In [1]:
import os
import math

import numpy as np
import pandas as pd

from sklearn.model_selection import train_test_split

import tensorflow as tf

tf.logging.set_verbosity(tf.logging.INFO)

In [2]:
BATCH_SIZE = 128
TRAIN_EPOCHS = 10

PATH_DATA_TRAIN = 'data/processed/input_train.csv'
PATH_DATA_VALID = 'data/processed/input_valid.csv'
PATH_DATA_TEST = 'data/processed/input_test.csv'

In [3]:
df_train = pd.read_csv('data/processed/train.csv')
df_test = pd.read_csv('data/processed/test.csv')

df_train.loc[:, 'Sales'] = df_train['Sales'].apply(lambda x: math.log(x+1))

df_train.loc[:, 'CompetitionDistance'] = df_train['CompetitionDistance'].apply(lambda x: math.log(x+1))

train, valid = train_test_split(df_train, test_size=0.05, random_state=42)
train.to_csv(PATH_DATA_TRAIN, index=False)
valid.to_csv(PATH_DATA_VALID, index=False)

df_test.loc[:, 'CompetitionDistance'] = df_test['CompetitionDistance'].apply(lambda x: math.log(x+1))
df_test.drop(['Id'], axis=1, inplace=True)
df_test.insert(loc=2, column='Sales', value=0)
df_test.to_csv(PATH_DATA_TEST, index=False)

We build our input functions, which are responsible to feed our models with some inputs. One is dedicated to feed the training and validation phase, the other is used for the predictions.

In [4]:
feature_names = ['Store', 'DayOfWeek', 'Promo', 'StateHoliday', 'SchoolHoliday', 'StoreType', 'Assortment', 'CompetitionDistance', 'Promo2', 'Day', 'Month', 'Year', 'isCompetition']
csv_defaults = [[1],[1],[0.],[0],["0"],[0],['a'],['a'],[0.],[0],[1],[1],[2013],[0]]

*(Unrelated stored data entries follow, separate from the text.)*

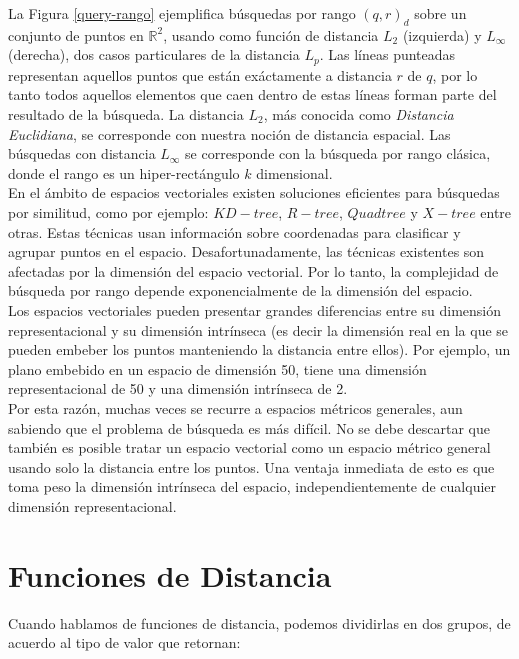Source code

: La Figura \ref{query-rango} ejemplifica b\'usquedas por rango $(q,r)_d$ sobre un conjunto de puntos en $\mathbb R^2$, usando como funci\'on de distancia $L_2$ (izquierda) y $L_{\infty}$ (derecha), dos casos particulares de la distancia $L_p$. Las l\'ineas punteadas representan aquellos puntos que est\'an ex\'actamente a distancia $r$ de $q$, por lo tanto todos aquellos elementos que caen dentro de estas l\'ineas forman parte del resultado de la b\'usqueda. La distancia $L_2$, m\'as conocida como \textit{Distancia Euclidiana}, se corresponde con nuestra noci\'on de distancia espacial. Las b\'usquedas con distancia $L_{\infty}$ se corresponde con la b\'usqueda por rango cl\'asica, donde el rango es un hiper-rect\'angulo $k$ dimensional.\\

En el \'ambito de espacios vectoriales existen soluciones eficientes para b\'usquedas por similitud, como por ejemplo: $KD-tree$, $R-tree$, $Quad tree$ y $X-tree$ entre otras. Estas t\'ecnicas usan informaci\'on sobre coordenadas para clasificar y agrupar puntos en el espacio. Desafortunadamente, las t\'ecnicas existentes son afectadas por la dimensi\'on del espacio vectorial. Por lo tanto, la complejidad de b\'usqueda por rango depende exponencialmente de la dimensi\'on del espacio.\\
 
Los espacios vectoriales pueden presentar grandes diferencias entre su dimensi\'on representacional y su dimensi\'on intr\'inseca (es decir la dimensi\'on real en la que se pueden embeber los puntos manteniendo la distancia entre ellos). Por ejemplo, un plano embebido en un espacio de dimensi\'on 50, tiene una dimensi\'on representacional de 50 y una dimensi\'on intr\'inseca de 2.\\

Por esta raz\'on, muchas veces se recurre a espacios m\'etricos generales, aun sabiendo que el problema de b\'usqueda es m\'as dif\'icil. No se debe descartar que tambi\'en es posible tratar un espacio vectorial como un espacio m\'etrico general usando solo la distancia entre los puntos. Una ventaja inmediata de esto es que toma peso la dimensi\'on intr\'inseca del espacio, independientemente de cualquier dimensi\'on representacional.

\section{Funciones de Distancia}

Cuando hablamos de funciones de distancia, podemos dividirlas en dos grupos, de acuerdo al tipo de valor que retornan:\\

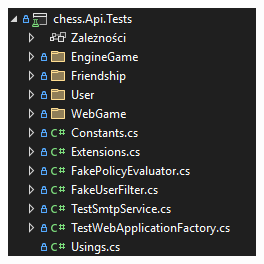 \documentclass[12pt,a4paper]{article}
\begin{document}
\vspace{1cm}

\begin{minipage}[t]{0.45\textwidth}
    \vspace{0pt}
    \centering
    \includegraphics[width=\linewidth]{zdj/struktura_back_api_tests.png} 
\end{minipage}
\hfill
\begin{minipage}[t]{0.45\textwidth}
    \vspace{0pt}
    \raggedright
    \lipsum[6] 
\end{minipage}

\vspace{1cm}
\end{document}
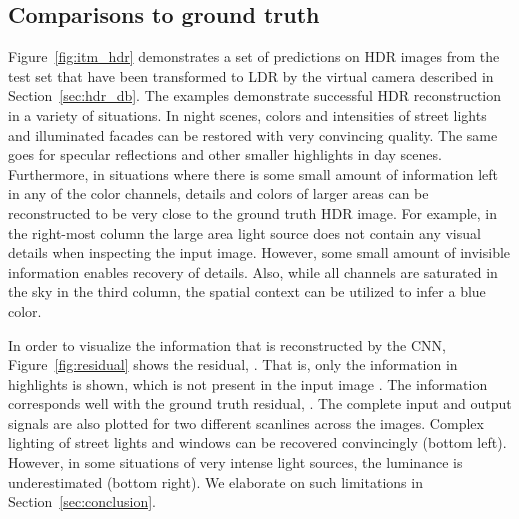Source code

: \documentclass[acmtog]{acmart}
\newcommand{\figref}[1]{Figure~\ref{fig:#1}}
\newcommand{\secref}[1]{Section~\ref{sec:#1}}
\newcommand\customsection[1]{\subsection{#1}}
\begin{document}
\customsection{Comparisons to ground truth}
\figref{itm_hdr} demonstrates a set of predictions on HDR images from the test set that have been transformed to LDR by the virtual camera described in \secref{hdr_db}. The examples demonstrate successful HDR reconstruction in a variety of situations.
In night scenes, colors and intensities of street lights and illuminated facades can be restored with very convincing quality. The same goes for specular reflections and other smaller highlights in day scenes. Furthermore, in situations where there is some small amount of information left in any of the color channels, details and colors of larger areas can be reconstructed to be very close to the ground truth HDR image. For example, in the right-most column the large area light source does not contain any visual details when inspecting the input image. However, some small amount of invisible information enables recovery of details. Also, while all channels are saturated in the sky in the third column, the spatial context can be utilized to infer a blue color.

In order to visualize the information that is reconstructed by the CNN, \figref{residual} shows the residual, . That is, only the information in highlights is shown, which is not present in the input image . The information corresponds well with the ground truth residual, . The complete input and output signals are also plotted for two different scanlines across the images. Complex lighting of street lights and windows can be recovered convincingly (bottom left). However, in some situations of very intense light sources, the luminance is underestimated (bottom right). We elaborate on such limitations in \secref{conclusion}.
\end{document}
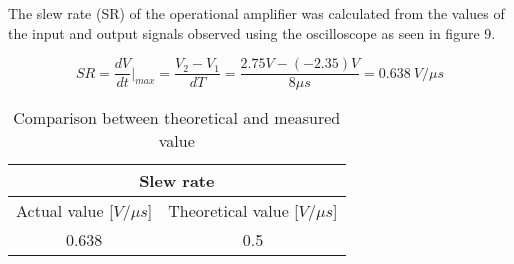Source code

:     The slew rate (SR) of the operational amplifier was calculated from the values of the input and output signals observed using the oscilloscope as seen in figure 9.

    $$SR = \dfrac{dV}{dt} \vert _{max} = \frac{V_2-V_1}{dT} = \frac{2.75V-(-2.35) V}{8\mu s} = 0.638 \ V/\mu s$$

    \begin{table}[htbp]
     \centering
       \begin{tabular}{c|c}
        \multicolumn{2}{c}{Slew rate}\\
        \hline
        Actual value [$V/\mu s$] & Theoretical value [$V/\mu s$] \\
       \hline
        0.638          & 0.5 \\
       \end{tabular}%
     \caption{Comparison between theoretical and measured value}
     \label{tab:addlabel}%
   \end{table}%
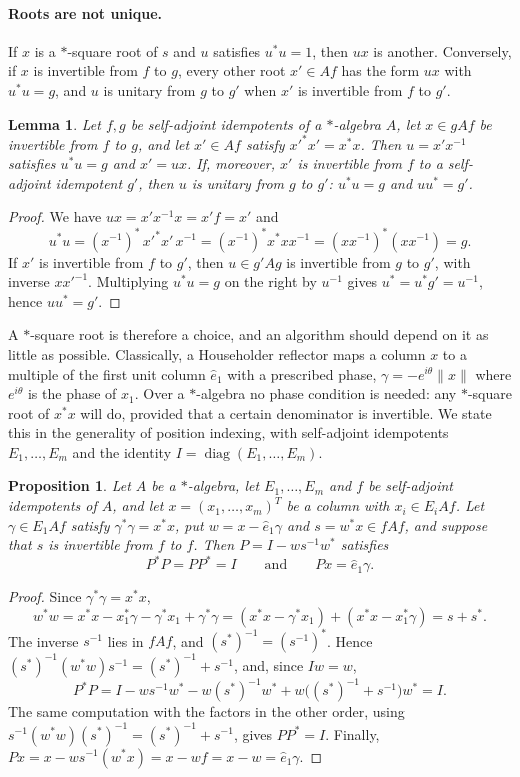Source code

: \documentclass[12pt, a4paper]{report}
\theoremstyle{plain}
\newtheorem{lemma}[theorem]{Lemma}
\newtheorem{proposition}[theorem]{Proposition}
\theoremstyle{definition}
\theoremstyle{remark}
\theoremstyle{plain}
\DeclareMathOperator{\diag}{diag}
\begin{document}
\paragraph{Roots are not unique.} If $x$ is a $*$-square root of $s$ and $u$ satisfies $u^*u=1$, then $ux$ is another. Conversely, if $x$ is invertible from $f$ to $g$, every other root $x'\in Af$ has the form $ux$ with $u^*u=g$, and $u$ is unitary from $g$ to $g'$ when $x'$ is invertible from $f$ to $g'$.

\begin{lemma}\label{lem:sqrt-unique}
Let $f,g$ be self-adjoint idempotents of a $*$-algebra $A$, let $x\in gAf$ be invertible from $f$ to $g$, and let $x'\in Af$ satisfy $x'^*x'=x^*x$. Then $u=x'x^{-1}$ satisfies $u^*u=g$ and $x'=ux$. If, moreover, $x'$ is invertible from $f$ to a self-adjoint idempotent $g'$, then $u$ is unitary from $g$ to $g'$: $u^*u=g$ and $uu^*=g'$.
\end{lemma}
\begin{proof}
We have $ux=x'x^{-1}x=x'f=x'$ and
\[ u^*u=(x^{-1})^*\,x'^*x'\,x^{-1}=(x^{-1})^*x^*xx^{-1}=(xx^{-1})^*(xx^{-1})=g . \]
If $x'$ is invertible from $f$ to $g'$, then $u\in g'Ag$ is invertible from $g$ to $g'$, with inverse $xx'^{-1}$. Multiplying $u^*u=g$ on the right by $u^{-1}$ gives $u^*=u^*g'=u^{-1}$, hence $uu^*=g'$.
\end{proof}

A $*$-square root is therefore a choice, and an algorithm should depend on it as little as possible. Classically, a Householder reflector maps a column $x$ to a multiple of the first unit column $\hat e_1$ with a prescribed phase, $\gamma=-e^{i\theta}\|x\|$ where $e^{i\theta}$ is the phase of $x_1$. Over a $*$-algebra no phase condition is needed: any $*$-square root of $x^*x$ will do, provided that a certain denominator is invertible. We state this in the generality of position indexing, with self-adjoint idempotents $E_1,\dots,E_m$ and the identity $I=\diag(E_1,\dots,E_m)$.

\begin{proposition}\label{prop:householder-any-root}
Let $A$ be a $*$-algebra, let $E_1,\dots,E_m$ and $f$ be self-adjoint idempotents of $A$, and let $x=(x_1,\dots,x_m)^T$ be a column with $x_i\in E_iAf$. Let $\gamma\in E_1Af$ satisfy $\gamma^*\gamma=x^*x$, put $w=x-\hat e_1\gamma$ and $s=w^*x\in fAf$, and suppose that $s$ is invertible from $f$ to $f$. Then $P=I-ws^{-1}w^*$ satisfies
\[ P^*P=PP^*=I\qquad\text{and}\qquad Px=\hat e_1\gamma . \]
\end{proposition}
\begin{proof}
Since $\gamma^*\gamma=x^*x$,
\[ w^*w=x^*x-x_1^*\gamma-\gamma^*x_1+\gamma^*\gamma=(x^*x-\gamma^*x_1)+(x^*x-x_1^*\gamma)=s+s^*. \]
The inverse $s^{-1}$ lies in $fAf$, and $(s^*)^{-1}=(s^{-1})^*$. Hence $(s^*)^{-1}(w^*w)s^{-1}=(s^*)^{-1}+s^{-1}$, and, since $Iw=w$,
\[ P^*P=I-ws^{-1}w^*-w(s^*)^{-1}w^*+w\bigl((s^*)^{-1}+s^{-1}\bigr)w^*=I . \]
The same computation with the factors in the other order, using $s^{-1}(w^*w)(s^*)^{-1}=(s^*)^{-1}+s^{-1}$, gives $PP^*=I$. Finally, $Px=x-ws^{-1}(w^*x)=x-wf=x-w=\hat e_1\gamma$.
\end{proof}
\end{document}
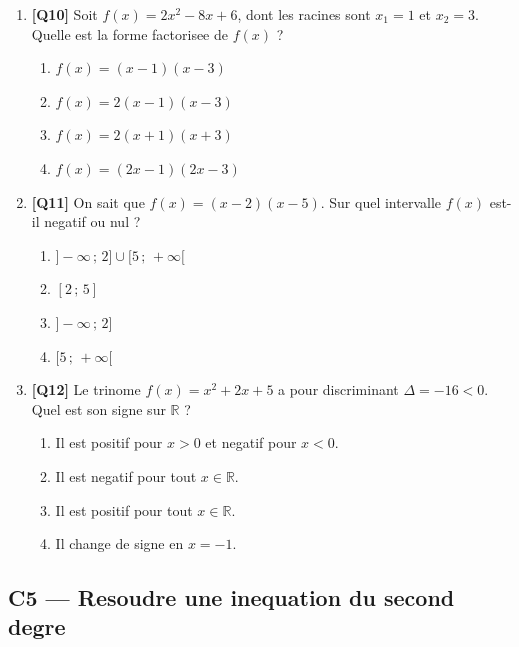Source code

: \begin{enumerate}[resume]

\item \textbf{[Q10]} Soit $f(x) = 2x^2 - 8x + 6$, dont les racines sont $x_1 = 1$ et $x_2 = 3$.
  Quelle est la forme factorisee de $f(x)$ ?

  \begin{enumerate}[label=\Alph*.]
    \item $f(x) = (x - 1)(x - 3)$
    \item $f(x) = 2(x - 1)(x - 3)$
    \item $f(x) = 2(x + 1)(x + 3)$
    \item $f(x) = (2x - 1)(2x - 3)$
  \end{enumerate}

\bigskip

\item \textbf{[Q11]} On sait que $f(x) = (x - 2)(x - 5)$.
  Sur quel intervalle $f(x)$ est-il negatif ou nul ?

  \begin{enumerate}[label=\Alph*.]
    \item $]-\infty\,;\,2] \cup [5\,;\,+\infty[$
    \item $[2\,;\,5]$
    \item $]-\infty\,;\,2]$
    \item $[5\,;\,+\infty[$
  \end{enumerate}

\bigskip

\item \textbf{[Q12]} Le trinome $f(x) = x^2 + 2x + 5$ a pour discriminant $\Delta = -16 < 0$.
  Quel est son signe sur $\mathbb{R}$ ?

  \begin{enumerate}[label=\Alph*.]
    \item Il est positif pour $x > 0$ et negatif pour $x < 0$.
    \item Il est negatif pour tout $x \in \mathbb{R}$.
    \item Il est positif pour tout $x \in \mathbb{R}$.
    \item Il change de signe en $x = -1$.
  \end{enumerate}

\end{enumerate}

\bigskip

\subsection*{C5 — Resoudre une inequation du second degre}


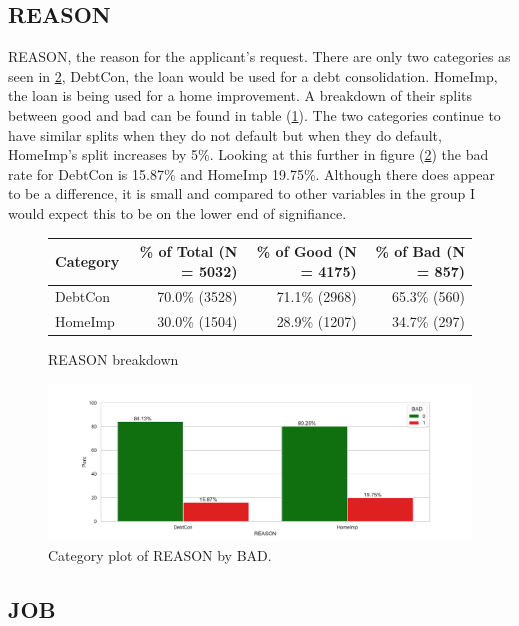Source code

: \subsection*{REASON}

REASON, the reason for the applicant's request. There are only two categories as seen in \ref{reason_cat}, DebtCon, the loan would be used for a debt consolidation. HomeImp, the loan is being used for a home improvement. A breakdown of their splits between good and bad can be found in table (\ref{reason_count_tbl}). The two categories continue to have similar splits when they do not default but when they do default, HomeImp's split increases by 5\%. Looking at this further in figure (\ref{reason_cat}) the bad rate for DebtCon is 15.87\% and HomeImp 19.75\%. Although there does appear to be a difference, it is small and compared to other variables in the group I would expect this to be on the lower end of signifiance.

\begin{figure}[ht]
	\centering
	\renewcommand{\arraystretch}{2}
	\begin{tabular}{lrrr}
		\toprule
		Category & \% of Total (N = 5032) & \% of Good (N = 4175) & \% of Bad (N = 857) \\
		\midrule
		DebtCon &  70.0\% (3528) & 71.1\% (2968) & 65.3\% (560)  \\
		HomeImp & 30.0\% (1504) & 28.9\% (1207) &  34.7\% (297)  \\
		\bottomrule
	\end{tabular}
	\caption{REASON breakdown \label{reason_count_tbl}}
\end{figure}

\begin{figure}[!ht]
	\centering
	\includegraphics[scale=0.40]{figs/reason_cat.pdf}
	\caption{Category plot of REASON by BAD. \label{reason_cat}}
\end{figure}

\subsection*{JOB}

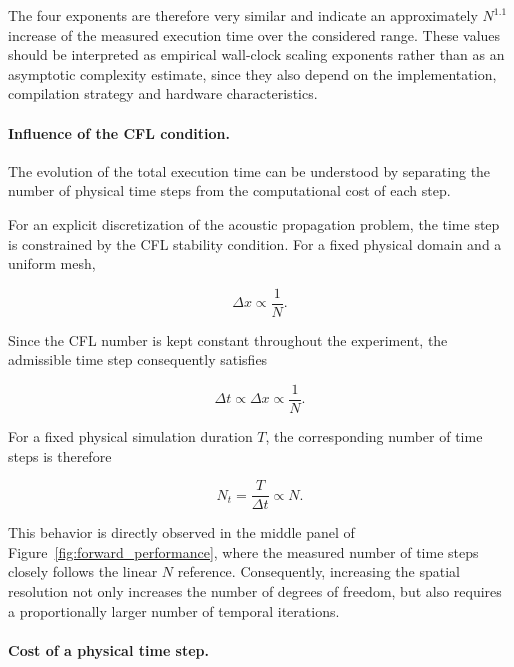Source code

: \documentclass[11pt,a4paper]{report}
\theoremstyle{plain}
\theoremstyle{definition}
\begin{document}
The four exponents are therefore very similar and indicate an approximately
$N^{1.1}$ increase of the measured execution time over the considered range.
These values should be interpreted as empirical wall-clock scaling exponents
rather than as an asymptotic complexity estimate, since they also depend on
the implementation, compilation strategy and hardware characteristics.


\paragraph{Influence of the CFL condition.}

The evolution of the total execution time can be understood by separating the
number of physical time steps from the computational cost of each step.

For an explicit discretization of the acoustic propagation problem, the time
step is constrained by the CFL stability condition. For a fixed physical
domain and a uniform mesh,

\begin{equation}
    \Delta x \propto \frac{1}{N}.
\end{equation}

Since the CFL number is kept constant throughout the experiment, the admissible
time step consequently satisfies

\begin{equation}
    \Delta t \propto \Delta x
    \propto \frac{1}{N}.
\end{equation}

For a fixed physical simulation duration $T$, the corresponding number of time
steps is therefore

\begin{equation}
    N_t
    =
    \frac{T}{\Delta t}
    \propto N.
\end{equation}

This behavior is directly observed in the middle panel of
Figure~\ref{fig:forward_performance}, where the measured number of time steps
closely follows the linear $N$ reference. Consequently, increasing the spatial
resolution not only increases the number of degrees of freedom, but also
requires a proportionally larger number of temporal iterations.


\paragraph{Cost of a physical time step.}
\end{document}
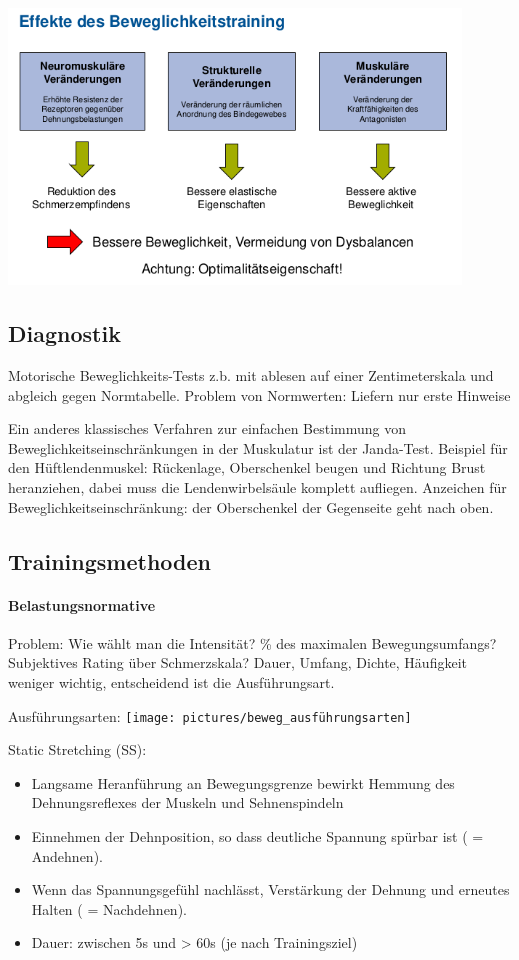 \includegraphics[width=0.9\textwidth]{pictures/beweg_effekte}

\subsection{Diagnostik}

Motorische Beweglichkeits-Tests z.b. mit ablesen auf einer Zentimeterskala und abgleich gegen Normtabelle. Problem von Normwerten: Liefern nur erste Hinweise

Ein anderes klassisches Verfahren zur einfachen Bestimmung von Beweglichkeitseinschränkungen in der Muskulatur  ist der Janda-Test.
Beispiel für den Hüftlendenmuskel: Rückenlage, Oberschenkel beugen und Richtung Brust heranziehen, dabei muss die Lendenwirbelsäule komplett aufliegen.
Anzeichen für Beweglichkeitseinschränkung: der Oberschenkel der Gegenseite geht nach oben.

\subsection{Trainingsmethoden}

\paragraph*{Belastungsnormative}
Problem: Wie wählt man die Intensität? \% des maximalen Bewegungsumfangs? Subjektives Rating über Schmerzskala?
Dauer, Umfang, Dichte, Häufigkeit weniger wichtig, entscheidend ist die Ausführungsart.

Ausführungsarten:
\texttt{[image: pictures/beweg\_ausführungsarten]}

Static Stretching (SS):
\begin{itemize}
    \item Langsame Heranführung an Bewegungsgrenze bewirkt Hemmung des Dehnungsreflexes der Muskeln und Sehnenspindeln
    \item Einnehmen der Dehnposition, so dass deutliche
    Spannung spürbar ist ( = Andehnen).
    \item Wenn das Spannungsgefühl nachlässt, Verstärkung der Dehnung und erneutes Halten ( = Nachdehnen).
    \item Dauer: zwischen 5s und > 60s (je nach Trainingsziel)
\end{itemize}

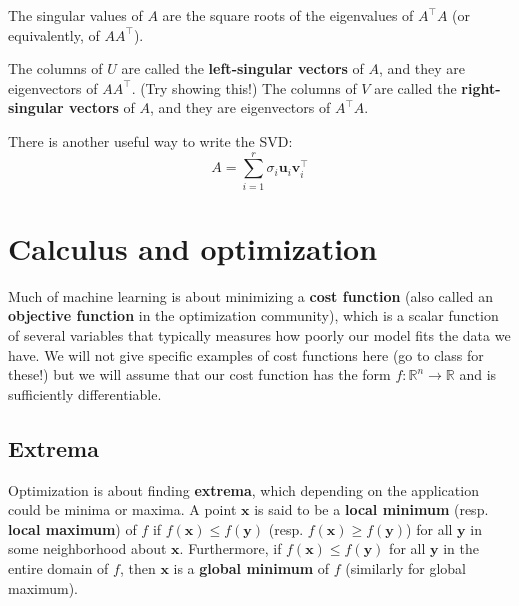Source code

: \documentclass{article}
\newcommand{\R}{\mathbb{R}}
\renewcommand{\vec}[1]{\mathbf{#1}}
\newcommand{\tran}{^\top}
\newcommand{\term}[1]{\textbf{#1}}
\begin{document}
The singular values of $A$ are the square roots of the eigenvalues of $A\tran A$ (or equivalently, of $AA\tran$).

The columns of $U$ are called the \term{left-singular vectors} of $A$, and they are eigenvectors of $AA\tran$. (Try showing this!) The columns of $V$ are called the \term{right-singular vectors} of $A$, and they are eigenvectors of $A\tran A$.

There is another useful way to write the SVD:
\[A = \sum_{i=1}^r \sigma_i \vec{u}_i\vec{v}_i\tran\]

\newpage
\section{Calculus and optimization}
Much of machine learning is about minimizing a \term{cost function} (also called an \term{objective function} in the optimization community), which is a scalar function of several variables that typically measures how poorly our model fits the data we have. We will not give specific examples of cost functions here (go to class for these!) but we will assume that our cost function has the form $f : \R^n \to \R$ and is sufficiently differentiable.

\subsection{Extrema}
Optimization is about finding \term{extrema}, which depending on the application could be minima or maxima. A point $\vec{x}$ is said to be a \term{local minimum} (resp. \term{local maximum}) of $f$ if $f(\vec{x}) \leq f(\vec{y})$ (resp. $f(\vec{x}) \geq f(\vec{y})$) for all $\vec{y}$ in some neighborhood about $\vec{x}$. Furthermore, if $f(\vec{x}) \leq f(\vec{y})$ for all $\vec{y}$ in the entire domain of $f$, then $\vec{x}$ is a \term{global minimum} of $f$ (similarly for global maximum).
\end{document}

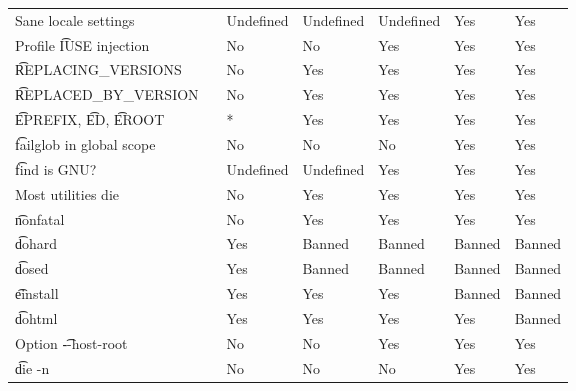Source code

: \begin{landscape}
\begin{longtable}{llP{7.5em}P{7.5em}P{7.5em}P{7.5em}P{7.5em}}
Sane locale settings &  &
    Undefined & Undefined & Undefined & Yes & Yes \\

Profile \t{IUSE} injection &  &
    No & No & Yes & Yes & Yes \\

\t{REPLACING_VERSIONS} &  &
    No & Yes & Yes & Yes & Yes \\

\t{REPLACED_BY_VERSION} &  &
    No & Yes & Yes & Yes & Yes \\

\t{EPREFIX}, \t{ED}, \t{EROOT} &  &
    * & Yes & Yes & Yes & Yes \\

\t{failglob} in global scope &  &
    No & No & No & Yes & Yes \\

\t{find} is GNU? &  &
    Undefined & Undefined & Yes & Yes & Yes \\

Most utilities die &  &
    No & Yes & Yes & Yes & Yes \\

\t{nonfatal} &  &
    No & Yes & Yes & Yes & Yes \\

\t{dohard} &  &
    Yes & Banned & Banned & Banned & Banned \\

\t{dosed} &  &
    Yes & Banned & Banned & Banned & Banned \\

\t{einstall} &  &
    Yes & Yes & Yes & Banned & Banned \\

\t{dohtml} &  &
    Yes & Yes & Yes & Yes & Banned \\

Option \t{-{}-host-root} &  &
    No & No & Yes & Yes & Yes \\

\t{die -n} &  &
    No & No & No & Yes & Yes \\


\end{longtable}
\end{landscape}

def input_fn_train(file_path, repeat_count=1):
    def decode_csv(line):
        """Convert a CSV row to a dictonary of features and a prediction"""
        parsed_line = tf.decode_csv(line, csv_defaults)
        prediction = parsed_line[2]  # Second element is the Sales
        del parsed_line[2]  # Delete it
        features = parsed_line
        return dict(zip(feature_names, features)), prediction

    dataset = (tf.data.TextLineDataset(file_path)
               .skip(1)  # Skip header row
               .map(decode_csv))
    dataset = dataset.repeat(repeat_count)  # Repeats dataset this # times
    dataset = dataset.shuffle(buffer_size=2048)
    dataset = dataset.batch(BATCH_SIZE)
    
    iterator = dataset.make_one_shot_iterator()
    
    return iterator.get_next()

def input_fn_predict(file_path):
    def decode_csv(line):
        """Convert a CSV row to a dictonary of features and a label"""
        parsed_line = tf.decode_csv(line, csv_defaults)
        prediction = parsed_line[2]  # Second element is the Sales
        del parsed_line[2]  # Delete it
        features = parsed_line
        return dict(zip(feature_names, features))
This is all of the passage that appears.